# Extra Definitions People Might Want for Midterm II
### CS181
### Spring 2023

##
## Reinforcement Learning
**Definition 1: (Agent's Representation of the World)** An ***Markov Decision Process (MDP)*** is defined by a set of 5 parameters, $\{S, A, T, R, \gamma\}$:
1. The state space, $S$
2. The action space, $A$
3. The dynamics or *transition*, $T$, which is a function, $T: S\times A \times S \to [0,1]$, where $T^a(s, s') = \mathbb{P}[s' | s, a]$, for $a\in A$; we can also write $T[s' | s, a]$ to denote the probability of transitioning to $s'$ by doing $a$ and state $s$.
When the state space $S$ is finite, we often represent $T$ as a set of matrices, $T^a \in \mathbb{R}^{|S| \times |S|}$, where $T^a_{ij} = \mathbb{P}[s_i | s_j, a]$.
4. The reward function, $R: S\times A \times S \to \mathbb{R}$, which defines the reward received by the agent by transitioning to state $s'$ given that the agent starts at state $s$ and performs action $a$.
**Note:** in some texts, the reward function is defined only in terms of the current state and the action, i.e. $R: S\times A \to \mathbb{R}$.
5. The discount factor, $\gamma\in [0,1]$, which describes how the agent prioritizes immediate versus future rewards.
**Definition 2: (Agent's Strategy for Action Selection)** A function $\pi$ is called a ***policy*** if
$$
\pi: S \to A
$$
or
$$
\pi: S \to [0,1]^{|A|},
$$
where $\pi(s)$ is a distribution over actions. When we want to reference the *probability of selecting action $a$ at state $s$ under the policy $\pi$*, we write $\pi(a|s)$.
**Definition 3: (Cumulative Reward)** Given a trajectory as a sequence of states and actions, $\{(Z_0, A_0), (Z_1, A_1), (Z_2, A_2),\dots\}$, we quantify the ***return*** for that trajectory as:
$$
G = R_{0} + \gamma R_{1} + \gamma^2R_{2} + \ldots = \sum_{n=0} \gamma^n R_{n }
$$
where $R_{n}$ is the reward collected at time $n$.

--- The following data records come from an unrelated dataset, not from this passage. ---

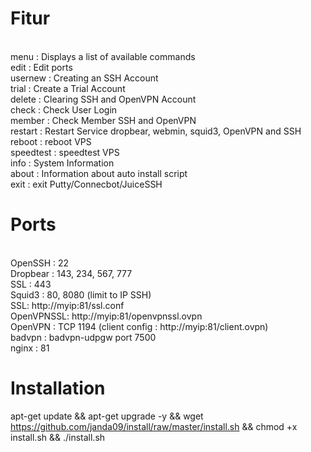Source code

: # Fitur

<br>menu      : Displays a list of available commands
<br>edit      : Edit ports
<br>usernew   : Creating an SSH Account
<br>trial     : Create a Trial Account
<br>delete    : Clearing SSH and OpenVPN Account
<br>check     : Check User Login
<br>member    : Check Member SSH and OpenVPN
<br>restart   : Restart Service dropbear, webmin, squid3, OpenVPN and SSH
<br>reboot    : reboot VPS
<br>speedtest : speedtest VPS
<br>info      : System Information
<br>about     : Information about auto install script
<br>exit      : exit Putty/Connecbot/JuiceSSH

# Ports
<br>OpenSSH : 22
<br>Dropbear : 143, 234, 567, 777
<br>SSL : 443
<br>Squid3 : 80, 8080 (limit to IP SSH)
<br>SSL: http://myip:81/ssl.conf
<br>OpenVPNSSL: http://myip:81/openvpnssl.ovpn
<br>OpenVPN : TCP 1194 (client config : http://myip:81/client.ovpn)
<br>badvpn : badvpn-udpgw port 7500
<br>nginx : 81

# Installation

apt-get update && apt-get upgrade -y && wget https://github.com/janda09/install/raw/master/install.sh && chmod +x install.sh && ./install.sh

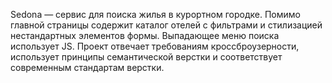 Sedona — сервис для поиска жилья в курортном городке. Помимо главной страницы содержит каталог отелей с фильтрами  и стилизацией нестандартных элементов формы. Выпадающее меню поиска использует JS. 
Проект отвечает требованиям кроссброузерности, использует принципы семантической верстки и соответствует современным стандартам верстки.
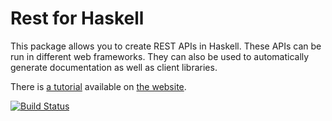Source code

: # Rest for Haskell

This package allows you to create REST APIs in Haskell. These APIs can
be run in different web frameworks. They can also be used to
automatically generate documentation as well as client libraries.

There is [a tutorial](http://silkapp.github.io/rest/tutorial.html)
available on [the website](http://silkapp.github.io/rest).

[![Build Status](https://travis-ci.org/silkapp/rest.svg?branch=master)](https://travis-ci.org/silkapp/rest)
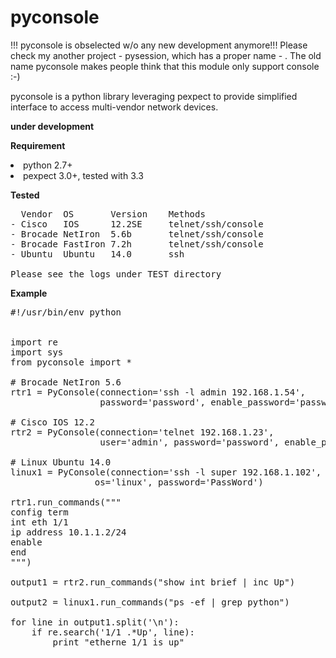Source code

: # pyconsole
!!! pyconsole is obselected w/o any new development anymore!!!
Please check my another project - pysession, which has a proper name - <PYthonSESSION>. The old name pyconsole makes people think that this module only support console :-)

pyconsole is a python library leveraging pexpect to provide simplified interface to access multi-vendor network devices. 

<b> __under development__ </b>

<b> Requirement </b>
<li> python 2.7+ <br>
<li> pexpect 3.0+, tested with 3.3

<b> Tested</b>
<pre>
  Vendor  OS       Version    Methods
- Cisco   IOS      12.2SE     telnet/ssh/console
- Brocade NetIron  5.6b       telnet/ssh/console
- Brocade FastIron 7.2h       telnet/ssh/console
- Ubuntu  Ubuntu   14.0       ssh

Please see the logs under TEST directory
</pre>
 
<b> Example </b>
<pre>
#!/usr/bin/env python


import re
import sys
from pyconsole import *

# Brocade NetIron 5.6
rtr1 = PyConsole(connection='ssh -l admin 192.168.1.54',
                 password='password', enable_password='password')

# Cisco IOS 12.2
rtr2 = PyConsole(connection='telnet 192.168.1.23',
                 user='admin', password='password', enable_password='password')

# Linux Ubuntu 14.0
linux1 = PyConsole(connection='ssh -l super 192.168.1.102',
                os='linux', password='PassWord')

rtr1.run_commands("""
config term
int eth 1/1
ip address 10.1.1.2/24
enable
end
""")

output1 = rtr2.run_commands("show int brief | inc Up")

output2 = linux1.run_commands("ps -ef | grep python")

for line in output1.split('\n'): 
    if re.search('1/1 .*Up', line): 
        print "etherne 1/1 is up"

</pre>
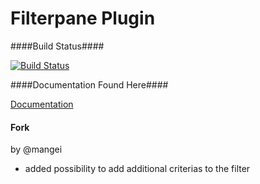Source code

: Filterpane Plugin
=================

####Build Status####

[![Build Status](https://travis-ci.org/Grails-Plugin-Consortium/grails-filterpane.png?branch=master)](https://travis-ci.org/Grails-Plugin-Consortium/grails-filterpane)

####Documentation Found Here####

[Documentation](http://grails-plugin-consortium.github.io/grails-filterpane/)

#### Fork ####
by @mangei

 - added possibility to add additional criterias to the filter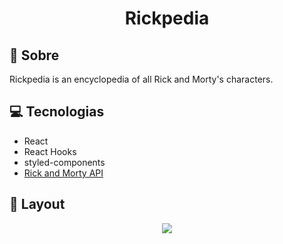 <h1 align="center"> 
Rickpedia</h1>

## 📃 Sobre

Rickpedia is an encyclopedia of all Rick and Morty's characters.

## 💻 Tecnologias

- React
- React Hooks
- styled-components
- [Rick and Morty API](https://rickandmortyapi.com)

## 🎨 Layout

<p align="center">
<img src="https://s8.gifyu.com/images/rickpedia-capture.md.gif" align="center">
</p>

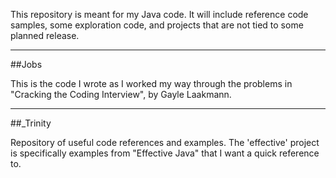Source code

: This repository is meant for my Java code. It will include reference code samples, some exploration code, and projects that are not tied to some planned release.

-----

##Jobs

This is the code I wrote as I worked my way through the problems in "Cracking the Coding Interview", by Gayle Laakmann.

-----

##_Trinity

Repository of useful code references and examples. The 'effective' project is specifically examples from "Effective Java" that I want a quick reference to.

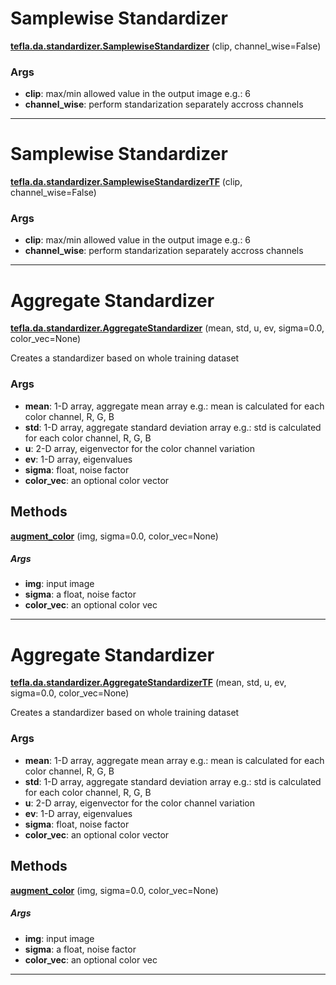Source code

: # Samplewise Standardizer

<span class="extra_h1"><span style="color:black;"><a href=https://github.com/n3011/tefla/blob/master/tefla/da/standardizer.py#L29 target="_blank"><b>tefla.da.standardizer.SamplewiseStandardizer</b></a></span>  (clip,  channel_wise=False)</span>

<h3>Args</h3>


 - **clip**: max/min allowed value in the output image
e.g.: 6
 - **channel_wise**: perform standarization separately accross channels

 --------- 

# Samplewise Standardizer

<span class="extra_h1"><span style="color:black;"><a href=https://github.com/n3011/tefla/blob/master/tefla/da/standardizer.py#L60 target="_blank"><b>tefla.da.standardizer.SamplewiseStandardizerTF</b></a></span>  (clip,  channel_wise=False)</span>

<h3>Args</h3>


 - **clip**: max/min allowed value in the output image
e.g.: 6
 - **channel_wise**: perform standarization separately accross channels

 --------- 

# Aggregate Standardizer

<span class="extra_h1"><span style="color:black;"><a href=https://github.com/n3011/tefla/blob/master/tefla/da/standardizer.py#L88 target="_blank"><b>tefla.da.standardizer.AggregateStandardizer</b></a></span>  (mean,  std,  u,  ev,  sigma=0.0,  color_vec=None)</span>

Creates a standardizer based on whole training dataset

<h3>Args</h3>


 - **mean**: 1-D array, aggregate mean array
e.g.: mean is calculated for each color channel, R, G, B
 - **std**: 1-D array, aggregate standard deviation array
e.g.: std is calculated for each color channel, R, G, B
 - **u**: 2-D array, eigenvector for the color channel variation
 - **ev**: 1-D array, eigenvalues
 - **sigma**: float, noise factor
 - **color_vec**: an optional color vector

<h2>Methods</h2>

 <span class="hr_large"></span> 



<span class="extra_h2"><span style="color:black;"><a href=https://github.com/n3011/tefla/blob/master/tefla/da/standardizer.py#L128 target="_blank"><b>augment_color</b></a></span>  (img,  sigma=0.0,  color_vec=None)</span>

<h5>Args</h5>


 - **img**: input image
 - **sigma**: a float, noise factor
 - **color_vec**: an optional color vec

 --------- 

# Aggregate Standardizer

<span class="extra_h1"><span style="color:black;"><a href=https://github.com/n3011/tefla/blob/master/tefla/da/standardizer.py#L148 target="_blank"><b>tefla.da.standardizer.AggregateStandardizerTF</b></a></span>  (mean,  std,  u,  ev,  sigma=0.0,  color_vec=None)</span>

Creates a standardizer based on whole training dataset

<h3>Args</h3>


 - **mean**: 1-D array, aggregate mean array
e.g.: mean is calculated for each color channel, R, G, B
 - **std**: 1-D array, aggregate standard deviation array
e.g.: std is calculated for each color channel, R, G, B
 - **u**: 2-D array, eigenvector for the color channel variation
 - **ev**: 1-D array, eigenvalues
 - **sigma**: float, noise factor
 - **color_vec**: an optional color vector

<h2>Methods</h2>

 <span class="hr_large"></span> 



<span class="extra_h2"><span style="color:black;"><a href=https://github.com/n3011/tefla/blob/master/tefla/da/standardizer.py#L188 target="_blank"><b>augment_color</b></a></span>  (img,  sigma=0.0,  color_vec=None)</span>

<h5>Args</h5>


 - **img**: input image
 - **sigma**: a float, noise factor
 - **color_vec**: an optional color vec

 ---------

**Definition: (Value of a Policy)** The ***value function*** $V^\pi: S\to \mathbb{R}$ of an MDP is the expected return
starting from state $s$, and then following policy $\pi$:
$$
V^\pi(s) = \mathbb{E}_{\pi}[G|Z_0 = s]
$$
The expectation above is taken over all randomnly varying quantities in $G$.
**Definition 4: (Value of a Policy)** The ***action-value function***, or the $Q$-function, $Q^\pi: S \times A \to \mathbb{R}$ , quantifies the value of a policy, starting at a state $s$ and taking the action $a$, and then following policy $\pi$:
$$
Q^\pi(s, a) = \mathbb{E}_\pi[G|Z_0=s, A_0 = a]
$$
The expectation above is taken over all randomnly varying quantities in $G$.
**Definition 5: (Planning)** We call $\pi^*$ the ***optimal policy*** if
$$
V^{\pi^*}(s) = \max_\pi V^{\pi}(s),\; \text{for all } s\in S.
$$
We call $V^{\pi^*}$ or $V^*$ the ***optimal value function***. We call an MDP ***solved*** when we know the optimal value function. The task of finding the optimal policy or the optimal value function is called ***planning***.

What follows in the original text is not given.